Humans of Habitat: Former Corporate Auditor Finds Fulfillment in NGO Work - Yessica Yang
Updated: Apr 23
Humans of Habitat Singapore is an interview series in collaboration with The Everyday People of Singapore. The series delves deep into the lives of the people that champions Habitat's mission of creating a world where everyone has a decent place to live. This story was originally published on The Everyday People of Singapore website and reproduced with permission.
"I currently work as an accounts executive at Habitat for Humanity, but before that, I was working in Jakarta as an internal auditor at one of the biggest automotive companies in Indonesia. I worked there for four years before moving to Singapore with my husband.
Because I came from a corporate organisation, I didn’t really know much about the world of NGO or how Habitat operated as a housing charity. I just knew that I wanted to do something different from my previous job; something that was more directly useful to others.
Coming from an industry where the main objective was to make money, it took me some time to realise that the main difference between a corporate and an NGO is purpose, and Habitat’s primary purpose is not to make money but to help others.
In my previous job, I didn’t feel like I was helping anyone.

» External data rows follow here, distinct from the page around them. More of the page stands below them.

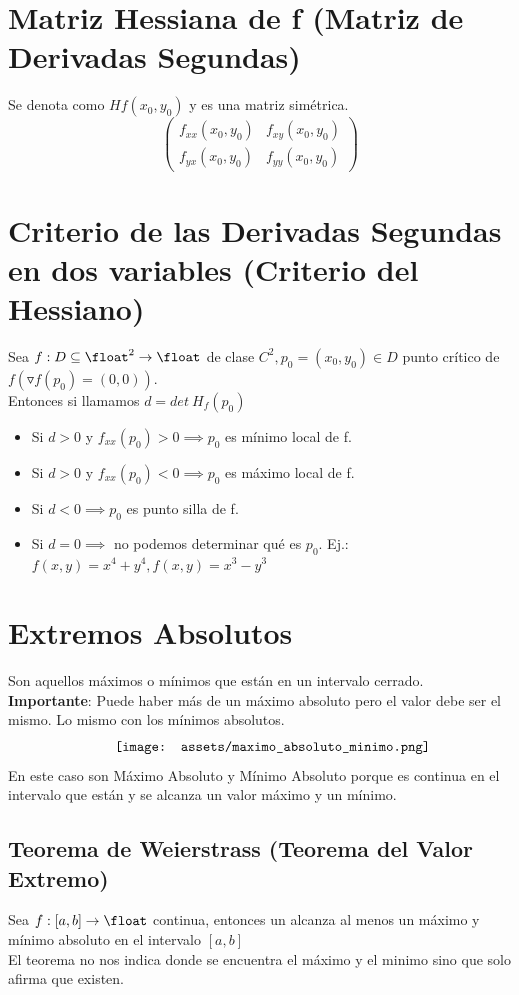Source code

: \documentclass[10pt,a4paper]{article}
\begin{document}
\section*{Matriz Hessiana de f (Matriz de Derivadas Segundas)}
Se denota como $Hf(x_{0}, y_{0})$ y es una matriz simétrica.
\[
\begin{pmatrix}
f_{xx}(x_{0}, y_{0}) & f_{xy}(x_{0}, y_{0}) \\
f_{yx}(x_{0}, y_{0}) & f_{yy}(x_{0}, y_{0})
\end{pmatrix}
\]
\section*{Criterio de las Derivadas Segundas en dos variables (Criterio del Hessiano)}
Sea $f:D \subseteq \float^{2} \rightarrow \float$ de clase $C^{2}, p_{0} = (x_{0}, y_{0}) \in D$ punto crítico de $f(\triangledown f(p_{0}) = (0,0))$. \\
Entonces si llamamos $d = det \ H_{f}(p_{0})$
\begin{itemize}
    \item Si $d>0$ y $f_{xx}(p_{0}) > 0 \implies p_{0}$ es mínimo local de f.
    \item Si $d>0$ y $f_{xx}(p_{0}) < 0 \implies p_{0}$ es máximo local de f.
    \item Si $d<0 \implies p_{0}$ es punto silla de f.
    \item Si $d=0 \implies$ no podemos determinar qué es $p_{0}$. Ej.: $f(x,y) = x^{4} + y^{4}, f(x,y) = x^{3}-y^{3}$
\end{itemize}
\section*{Extremos Absolutos}
Son aquellos máximos o mínimos que están en un intervalo cerrado. \\
\textbf{Importante}: Puede haber más de un máximo absoluto pero el valor debe ser el mismo. Lo mismo con los mínimos absolutos. \\
\[\begin{minipage}[b]{0.6\textwidth}
    \texttt{[image: assets/maximo\_absoluto\_minimo.png]}
\end{minipage}\]
En este caso son Máximo Absoluto y Mínimo Absoluto porque es continua en el intervalo que están y se alcanza un valor máximo y un mínimo. 
\subsection*{Teorema de Weierstrass (Teorema del Valor Extremo)}
Sea $f:[a, b] \rightarrow \float$ continua, entonces un alcanza al menos un máximo y mínimo absoluto en el intervalo $[a, b]$ \\
El teorema no nos indica donde se encuentra el máximo y el minimo sino que solo afirma que existen. 
\end{document}
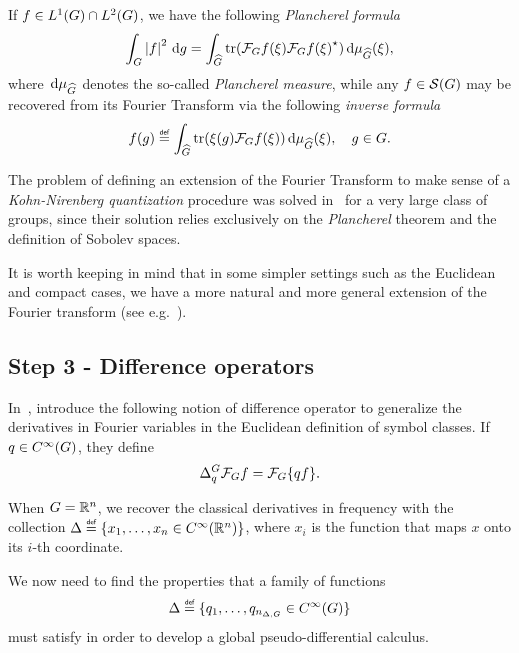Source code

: If $f \in \Lebesgue 1 \Group \cap \Lebesgue 2 \Group$,
we have the following \emph{Plancherel formula}
\begin{align*}
    \int_\Group \abs f^2 \dd g
    = \int_{\dualGroup \Group}
    \tr(\Fourier f(\xi) \adj{\Fourier f(\xi)})
    \dd \mu_{\dualGroup \Group}(\xi),
\end{align*}
where $\dd \mu_{\dualGroup \Group}$ denotes the so-called \emph{Plancherel measure},
while any $f \in \Schwartz \Group$ may be recovered from its Fourier Transform via
the following \emph{inverse formula}
\begin{align*}
    f(g) \defeq
    \int_{\dualGroup \Group}
    \tr(\xi(g) \Fourier f(\xi))
    \dd \mu_{\dualGroup \Group}(\xi),
    \quad g \in \Group.
\end{align*}

The problem of defining an extension of the Fourier Transform to make sense of a \emph{Kohn-Nirenberg quantization} procedure was solved in~\cite[Subsection 5.1.1]{FischerRuzhansky16} for a very large class of groups,
since their solution relies exclusively on the \emph{Plancherel} theorem and the definition of Sobolev spaces.

It is worth keeping in mind that in some simpler settings such as the Euclidean and compact cases,
we have a more natural and more general extension of the Fourier transform
(see e.g.~\cite{RuzhanskyTurunen10}).

\subsection*{Step 3 - Difference operators}

In~\cite{RuzhanskyTurunen10},
\citeauthor{RuzhanskyTurunen10} introduce the following notion of difference operator
to generalize the derivatives in Fourier variables in the Euclidean definition of symbol classes.
If $q \in \SmoothFunctions \Group$,
they define
\begin{align*}
    \DifferenceOperator [\Group] q \Fourier f = \Fourier \{q f\}.
\end{align*}

When $\Group = \R^n$,
we recover the classical derivatives in frequency with the collection
$\Delta \defeq \{x_1, \dots, x_n \in \SmoothFunctions {\R^n}\}$,
where $x_i$ is the function that maps $x$ onto its $i$-th coordinate.

We now need to find the properties that a family of functions
\begin{align*}
    \Delta \defeq \{q_1, \dots, q_{\dimDifferenceOperators} \in \SmoothFunctions \Group\}
\end{align*}
must satisfy in order to develop a global pseudo-differential calculus.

Yes, I advised my auditees on what’s best for their businesses and operations, but all I really did was to give ratings. If I gave a bad rating, it impacted their salary and bonuses.
After I talked to my husband about how I felt, he told me about Habitat for Humanity Singapore. Teck Meng, who is the organisation’s National Director, is a pastor at the church my husband goes to. I Googled to learn more and applied for an internship.
I applied for an internship because there were no job openings, but when I went down to the office, I was told they had a position for me. The Singapore office was co-managing Batam with Habitat for Humanity Indonesia and they wanted a finance executive.
Around the same time that I accepted the job offer, I got my work permit as well. Everything was going so smoothly. It almost felt like a miracle to me. I took it as a sign that God really wanted me to work at Habitat for Humanity and I was just so happy.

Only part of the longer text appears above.